Show every line of the data that contains the string "valore".
[Material to process]
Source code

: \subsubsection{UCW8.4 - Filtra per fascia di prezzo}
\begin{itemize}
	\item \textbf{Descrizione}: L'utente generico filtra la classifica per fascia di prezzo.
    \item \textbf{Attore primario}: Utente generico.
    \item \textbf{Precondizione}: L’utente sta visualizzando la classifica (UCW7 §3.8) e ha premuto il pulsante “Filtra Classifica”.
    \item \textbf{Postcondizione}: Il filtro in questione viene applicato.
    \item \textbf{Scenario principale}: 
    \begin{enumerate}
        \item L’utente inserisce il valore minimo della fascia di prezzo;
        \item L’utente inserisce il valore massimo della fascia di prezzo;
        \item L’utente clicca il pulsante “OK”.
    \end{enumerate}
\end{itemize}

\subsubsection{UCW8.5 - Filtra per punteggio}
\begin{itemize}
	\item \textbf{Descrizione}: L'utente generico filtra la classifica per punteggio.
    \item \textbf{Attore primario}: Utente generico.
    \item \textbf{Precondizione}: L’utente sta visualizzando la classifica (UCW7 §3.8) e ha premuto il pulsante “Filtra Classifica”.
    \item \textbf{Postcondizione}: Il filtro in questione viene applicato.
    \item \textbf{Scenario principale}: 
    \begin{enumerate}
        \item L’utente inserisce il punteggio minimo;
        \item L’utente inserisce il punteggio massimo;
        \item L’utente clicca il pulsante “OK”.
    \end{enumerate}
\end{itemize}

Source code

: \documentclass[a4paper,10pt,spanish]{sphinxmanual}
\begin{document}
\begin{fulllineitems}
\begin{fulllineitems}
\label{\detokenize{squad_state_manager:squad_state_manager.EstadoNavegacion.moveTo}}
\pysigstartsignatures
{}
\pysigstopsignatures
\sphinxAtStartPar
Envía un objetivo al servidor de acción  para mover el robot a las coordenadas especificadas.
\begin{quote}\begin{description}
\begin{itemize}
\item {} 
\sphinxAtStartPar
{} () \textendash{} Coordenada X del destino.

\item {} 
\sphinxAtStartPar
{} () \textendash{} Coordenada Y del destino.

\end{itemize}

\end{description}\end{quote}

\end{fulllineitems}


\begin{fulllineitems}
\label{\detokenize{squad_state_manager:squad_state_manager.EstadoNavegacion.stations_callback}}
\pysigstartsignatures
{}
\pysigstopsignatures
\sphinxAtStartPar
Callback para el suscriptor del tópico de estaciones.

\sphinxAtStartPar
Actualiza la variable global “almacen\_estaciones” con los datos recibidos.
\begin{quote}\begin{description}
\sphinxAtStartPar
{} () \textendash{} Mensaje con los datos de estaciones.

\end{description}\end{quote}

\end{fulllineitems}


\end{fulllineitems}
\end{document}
[/Material to process]
> Result of the exercise
        \item L’utente inserisce il valore minimo della fascia di prezzo;
        \item L’utente inserisce il valore massimo della fascia di prezzo;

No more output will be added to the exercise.